Une transition à haut risque

Marit Stiles, cheffe du Nouveau Parti démocratique (NPD), a tiré la sonnette d’alarme : « Il existe plein de moyens pour ralentir les gens, certainement. Mais je vous le dis : si un piéton, si un enfant est blessé dans l’intervalle, ce sera sur les épaules de ce Premier ministre. » Le vide entre la suppression des radars et l’installation des alternatives pourrait durer plusieurs semaines, voire plusieurs mois. Une période où les automobilistes auront les coudées franches, sans crainte d’être flashés.

Les excès de vitesse en Ontario représentent déjà un fléau. Les chiffres parlent d’eux-mêmes : depuis leur installation, les radars automatiques ont réduit la vitesse moyenne de 12 % dans les zones scolaires, selon les données municipales. Les retirer brusquement revient à relâcher la bride au moment où la sécurité s’était enfin améliorée. Ce qui soulève de vives inquiétudes face aux conséquences potentielles d’une telle décision.

Les limites des alternatives

Les dos-d’âne et ronds-points, bien que conçus pour améliorer la sécurité, ne sont pas adaptés à toutes les situations. Sur les petites rues résidentielles, ils peuvent effectivement calmer la circulation. Cependant, sur les grandes artères, ces dispositifs risquent de ralentir inutilement les bus, camions et véhicules d’urgence. Quant aux ronds-points, leur coût d’implantation s’élève à plusieurs centaines de milliers d’euros. En comparaison, un radar n’a besoin que d’une prise électrique et d’une caméra. Il fonctionne jour et nuit, coûte peu à entretenir et… rapporte gros.

En plus de sauver des vies, les radars contribuent à remplir les caisses des municipalités. Leur disparition laisse un vide financier et sécuritaire difficile à combler, ce qui soulève des questions sur la viabilité des alternatives proposées par le gouvernement ontarien.

Réactions des automobilistes

Pendant que les élus s’inquiètent, les conducteurs, eux, sabrent le champagne. Sur les réseaux sociaux, les messages de satisfaction pleuvent : « Enfin un gouvernement qui nous fait confiance ! », « Plus de pièges à fric sur la route ! » ou encore « Vive Doug Ford ! ». Certains vont même jusqu’à appeler cette décision « la plus belle victoire des automobilistes depuis vingt ans ».
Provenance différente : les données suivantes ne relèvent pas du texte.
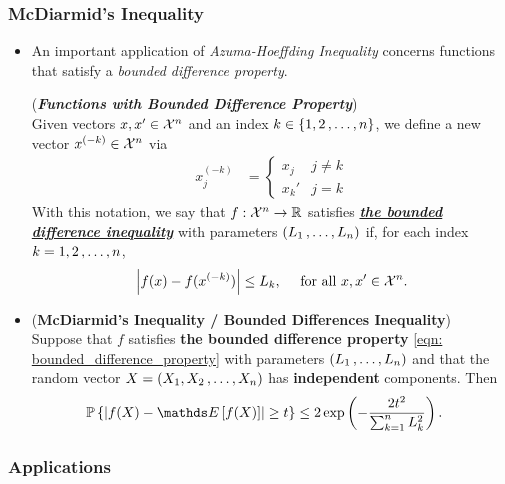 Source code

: \documentclass[11pt]{article}
\begin{document}
\subsubsection{McDiarmid's Inequality}
\begin{itemize}
\item An important application of \emph{Azuma-Hoeffding Inequality} concerns functions that satisfy a \emph{bounded difference property}. 
\begin{definition} (\textbf{\emph{Functions with Bounded Difference Property}})\\
Given vectors $x, x' \in {\mathcal X}^n$ and an index $k \in \left\{1, 2 \,{,}\ldots{,}\, n\right\}$, we define a new vector $x^{(-k)} \in {\mathcal X}^n$ via
\begin{align*}
x_j^{(-k)} &= \left\{\begin{array}{cc}
x_j & j \neq k\\
x_k'& j = k
\end{array}
\right.
\end{align*}
With this notation, we say that $f: {\mathcal X}^n \to {\mathbb R}$ satisfies \underline{\textbf{\emph{the bounded difference inequality}}} with parameters $(L_1 \,{,}\ldots{,}\, L_n)$ if, for each index $k = 1, 2 \,{,}\ldots{,}\, n$,
\begin{align}
\left\lvert f(x) - f(x^{(-k)}) \right\rvert \le L_k, \quad\text{ for all }x, x' \in {\mathcal X}^n. \label{eqn: bounded_difference_property}
\end{align}
\end{definition}


\item \begin{corollary} (\textbf{McDiarmid's Inequality / Bounded Differences Inequality})\citep{wainwright2019high}\\
Suppose that $f$ satisfies \textbf{the bounded difference property} \eqref{eqn: bounded_difference_property} with parameters $(L_1 \,{,}\ldots{,}\, L_n)$ and that the random vector $X = (X_1, X_2 \,{,}\ldots{,}\, X_n)$ has \textbf{independent} components. Then
\begin{align}
\bP\set{\abs{f(X) - \E{}{f(X)}} \ge t } &\le  2 \exp\paren{- \frac{2 t^2}{ \sum_{k=1}^{n}L_k^2}}. \label{ineqn: macdiarmid_bounded_difference_inequality}
\end{align}
\end{corollary}
\end{itemize}

\subsubsection{Applications}
\end{document}

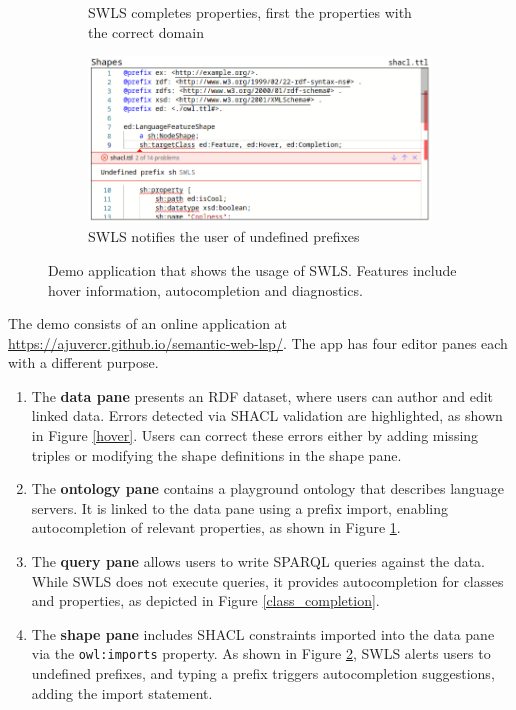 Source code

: \begin{figure}[tb]
\begin{subfigure}{0.48\textwidth}
      \caption{SWLS completes properties, first the properties with the correct domain}
      \label{property_completion}
    \end{subfigure}
    \hfill
    \begin{subfigure}{0.48\textwidth}
      \includegraphics[width=\textwidth]{./images/undefined.png}
      \caption{SWLS notifies the user of undefined prefixes}
      \label{undefined_prefix}
    \end{subfigure}
    \caption{
      Demo application that shows the usage of SWLS. Features include hover information, autocompletion and diagnostics.
    }\label{lst:Demo}
\end{figure}

The demo consists of an online application at \url{https://ajuvercr.github.io/semantic-web-lsp/}.
The app has four editor panes each with a different purpose.
%

\begin{enumerate}
  \item The \textbf{data pane} presents an RDF dataset, where users can author and edit linked data.
    Errors detected via SHACL validation are highlighted, as shown in Figure \ref{hover}.
    Users can correct these errors either by adding missing triples or modifying the shape definitions in the shape pane.
  \item The \textbf{ontology pane} contains a playground ontology that describes language servers.
    It is linked to the data pane using a prefix import, enabling autocompletion of relevant properties, as shown in Figure \ref{property_completion}.
  \item The \textbf{query pane} allows users to write SPARQL queries against the data. 
    While SWLS does not execute queries, it provides autocompletion for classes and properties, as depicted in Figure \ref{class_completion}.
  \item The \textbf{shape pane} includes SHACL constraints imported into the data pane via the \texttt{owl:imports} property. 
    As shown in Figure \ref{undefined_prefix}, SWLS alerts users to undefined prefixes, and typing a prefix triggers autocompletion suggestions, adding the import statement.
\end{enumerate}

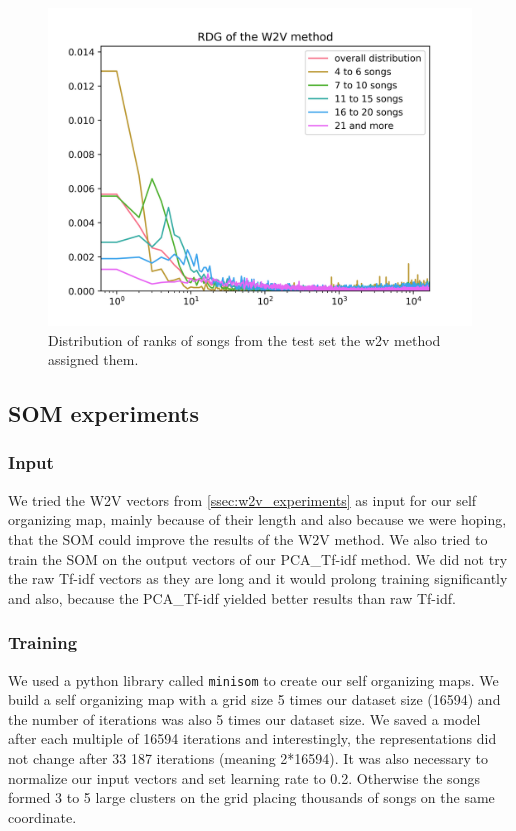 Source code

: \begin{figure}[h]
    \centering
	\includegraphics[width=120mm]{./img/w2v_graph.png}
	\caption{Distribution of ranks of songs from the test set the w2v method assigned them.}
	\label{fig:w2v_distribution}
\end{figure}

\subsection{SOM experiments}

\subsubsection{Input}
We tried the W2V vectors from \ref{ssec:w2v_experiments} as input for our self organizing map, mainly because of their length and also because we were hoping, that the SOM could improve the results of the W2V method. We also tried to train the SOM on the output vectors of our PCA\_Tf-idf method. We did not try the raw Tf-idf vectors as they are long and it would prolong training significantly and also, because the PCA\_Tf-idf yielded better results than raw Tf-idf.

\subsubsection{Training}
We used a python library called \texttt{minisom} \cite{Vettigli2019} to create our self organizing maps. We build a self organizing map with a grid size 5 times our dataset size (16594) and the number of iterations was also 5 times our dataset size. We saved a model after each multiple of 16594 iterations and interestingly, the representations did not change after 33 187 iterations (meaning 2*16594). It was also necessary to normalize our input vectors and set learning rate to 0.2. Otherwise the songs formed 3 to 5 large clusters on the grid placing thousands of songs on the same coordinate. 
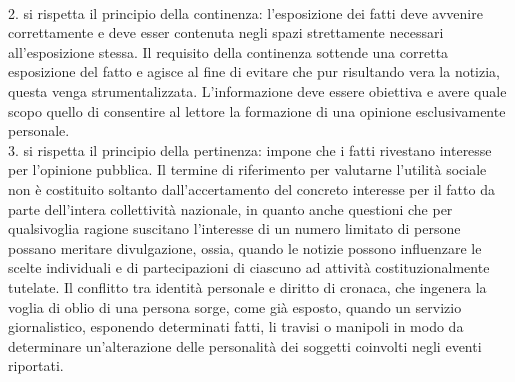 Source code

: \\2. si rispetta il principio della continenza: l'esposizione dei fatti deve avvenire correttamente e deve esser contenuta negli spazi strettamente necessari all'esposizione stessa. Il requisito della continenza sottende una corretta esposizione del fatto e agisce al fine di evitare che pur risultando vera la notizia, questa venga strumentalizzata.
L'informazione deve essere obiettiva e avere quale scopo quello di consentire al lettore la formazione di una opinione esclusivamente personale.
\\3. si rispetta il principio della pertinenza: impone che i fatti rivestano interesse per l'opinione pubblica. Il termine di riferimento per valutarne l'utilità sociale non è costituito soltanto dall'accertamento del concreto interesse per il fatto da parte dell'intera collettività nazionale, in quanto anche questioni che per qualsivoglia ragione suscitano l'interesse di un numero limitato di persone possano meritare divulgazione, ossia, quando le notizie possono influenzare le scelte individuali e di partecipazioni di ciascuno ad attività costituzionalmente tutelate. %
Il conflitto tra identità personale e diritto di cronaca, che ingenera la voglia di oblio di una persona sorge, come già esposto, quando un servizio giornalistico, esponendo determinati fatti, li travisi o manipoli in modo da determinare un'alterazione delle personalità dei soggetti coinvolti negli eventi riportati. %
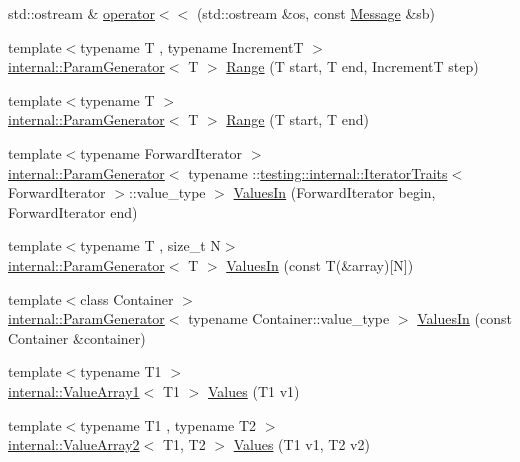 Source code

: \begin{DoxyCompactItemize}
\item 
std\+::ostream \& \mbox{\hyperlink{namespacetesting_a7b802e532fd68749765cb7dc156130db}{operator$<$$<$}} (std\+::ostream \&os, const \mbox{\hyperlink{classtesting_1_1Message}{Message}} \&sb)
\item 
{\footnotesize template$<$typename T , typename IncrementT $>$ }\\\mbox{\hyperlink{classtesting_1_1internal_1_1ParamGenerator}{internal\+::\+Param\+Generator}}$<$ T $>$ \mbox{\hyperlink{namespacetesting_a265ed70a86cf2d6641582c45ad9529e2}{Range}} (T start, T end, IncrementT step)
\item 
{\footnotesize template$<$typename T $>$ }\\\mbox{\hyperlink{classtesting_1_1internal_1_1ParamGenerator}{internal\+::\+Param\+Generator}}$<$ T $>$ \mbox{\hyperlink{namespacetesting_a56a45f85a1238dfc92e6fca03eb3a2e4}{Range}} (T start, T end)
\item 
{\footnotesize template$<$typename Forward\+Iterator $>$ }\\\mbox{\hyperlink{classtesting_1_1internal_1_1ParamGenerator}{internal\+::\+Param\+Generator}}$<$ typename \+::\mbox{\hyperlink{structtesting_1_1internal_1_1IteratorTraits}{testing\+::internal\+::\+Iterator\+Traits}}$<$ Forward\+Iterator $>$\+::value\+\_\+type $>$ \mbox{\hyperlink{namespacetesting_a96240380ae4d3b4855d07de3b84fb336}{Values\+In}} (Forward\+Iterator begin, Forward\+Iterator end)
\item 
{\footnotesize template$<$typename T , size\+\_\+t N$>$ }\\\mbox{\hyperlink{classtesting_1_1internal_1_1ParamGenerator}{internal\+::\+Param\+Generator}}$<$ T $>$ \mbox{\hyperlink{namespacetesting_affa90ba3821bd7ac15f147b1c31f9a73}{Values\+In}} (const T(\&array)\mbox{[}N\mbox{]})
\item 
{\footnotesize template$<$class Container $>$ }\\\mbox{\hyperlink{classtesting_1_1internal_1_1ParamGenerator}{internal\+::\+Param\+Generator}}$<$ typename Container\+::value\+\_\+type $>$ \mbox{\hyperlink{namespacetesting_aa67d0c8470c5f69fcfcacc9e775fa982}{Values\+In}} (const Container \&container)
\item 
{\footnotesize template$<$typename T1 $>$ }\\\mbox{\hyperlink{classtesting_1_1internal_1_1ValueArray1}{internal\+::\+Value\+Array1}}$<$ T1 $>$ \mbox{\hyperlink{namespacetesting_a8209ef59db08b8ad4beed30d8d6e6a88}{Values}} (T1 v1)
\item 
{\footnotesize template$<$typename T1 , typename T2 $>$ }\\\mbox{\hyperlink{classtesting_1_1internal_1_1ValueArray2}{internal\+::\+Value\+Array2}}$<$ T1, T2 $>$ \mbox{\hyperlink{namespacetesting_a7cfec131dd8773430fb87483509cc6d0}{Values}} (T1 v1, T2 v2)

\end{DoxyCompactItemize}
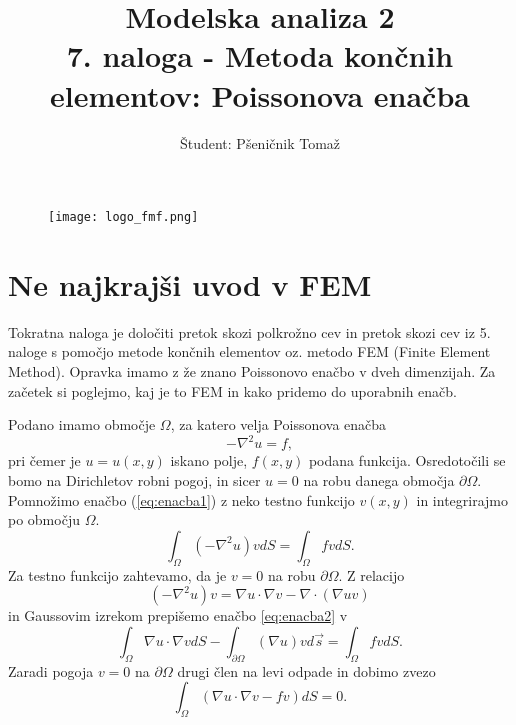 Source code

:\documentclass[12pt,a4paper]{article}
\title{\textbf{Modelska analiza 2} \\ 7. naloga - Metoda končnih elementov: Poissonova enačba \\}
\author{Študent: Pšeničnik Tomaž}
\begin{document}

	\begin{figure} [h]
  \centering
  \texttt{[image: logo\_fmf.png]}
  \maketitle
\end{figure}
	
	
	
	\newpage
	
	
	
\section*{Ne najkrajši uvod v FEM}

Tokratna naloga je določiti pretok skozi polkrožno cev in pretok skozi cev iz 5. naloge s pomočjo metode končnih elementov oz. metodo FEM (Finite Element Method). Opravka imamo z že znano Poissonovo enačbo v dveh dimenzijah. Za začetek si poglejmo, kaj je to FEM in kako pridemo do uporabnih enačb.

Podano imamo območje $\Omega$, za katero velja Poissonova enačba
\begin{equation} \label{eq:enacba1}
- \nabla ^{2} u =f,
\end{equation}
pri čemer je $u=u(x,y)$ iskano polje, $f(x,y)$ podana funkcija. Osredotočili se bomo na Dirichletov robni pogoj, in sicer $u=0$ na robu danega območja $\partial \Omega$. Pomnožimo enačbo (\ref{eq:enacba1}) z neko testno funkcijo $v(x,y)$ in integrirajmo po območju $\Omega$.
\begin{equation} \label{eq:enacba2}
\int _{\Omega} (- \nabla ^{2} u) v dS = \int _{\Omega} f v dS.
\end{equation}
Za testno funkcijo zahtevamo, da je $v=0$ na robu $\partial \Omega$. Z relacijo
\begin{equation*}
(- \nabla ^{2} u) v= \nabla u \cdot \nabla v - \nabla \cdot (\nabla u v)
\end{equation*}
in Gaussovim izrekom prepišemo enačbo \ref{eq:enacba2} v
\begin{equation*}
\int _{\Omega}  \nabla u \cdot \nabla v dS  - \int _{\partial \Omega} (\nabla u)v d\vec{s} = \int_{\Omega} fv dS .
\end{equation*}
Zaradi pogoja $v=0$ na $\partial \Omega$ drugi člen na levi odpade in dobimo zvezo
\begin{equation} \label{eq:enacba3}
\int _{\Omega} (\nabla u \cdot \nabla v  - fv) dS=0.
\end{equation}
\end{document}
Cependant, des voix plus prudentes s’élèvent et redoutent déjà les conséquences de cette suppression. Une hausse des accidents, des comportements plus agressifs et des routes moins sûres pour les enfants sont des points de préoccupation majeurs. En supprimant les radars, Doug Ford joue gros. Si les chiffres de la sécurité routière se dégradent, il en portera seul la responsabilité.

Conclusion : un virage à l’aveugle

En attendant, les automobilistes jubilent, tandis que les municipalités s’inquiètent. Les experts en sécurité routière restent, eux, observateurs, face à ce grand virage à l’aveugle. La route ontarienne est désormais sans radar… mais pas sans danger. Ce revirement pourrait marquer une période de transition problématique, avec des enjeux de sécurité à considérer sérieusement.

Pour résumer : En Ontario, le Premier ministre Doug Ford supprime tous les radars automatiques dès le 14 novembre. Remplacés par des dos-d’âne et panneaux, ces dispositifs divisent élus et citoyens. Les automobilistes jubilent, mais les experts alertent sur une hausse du risque routier.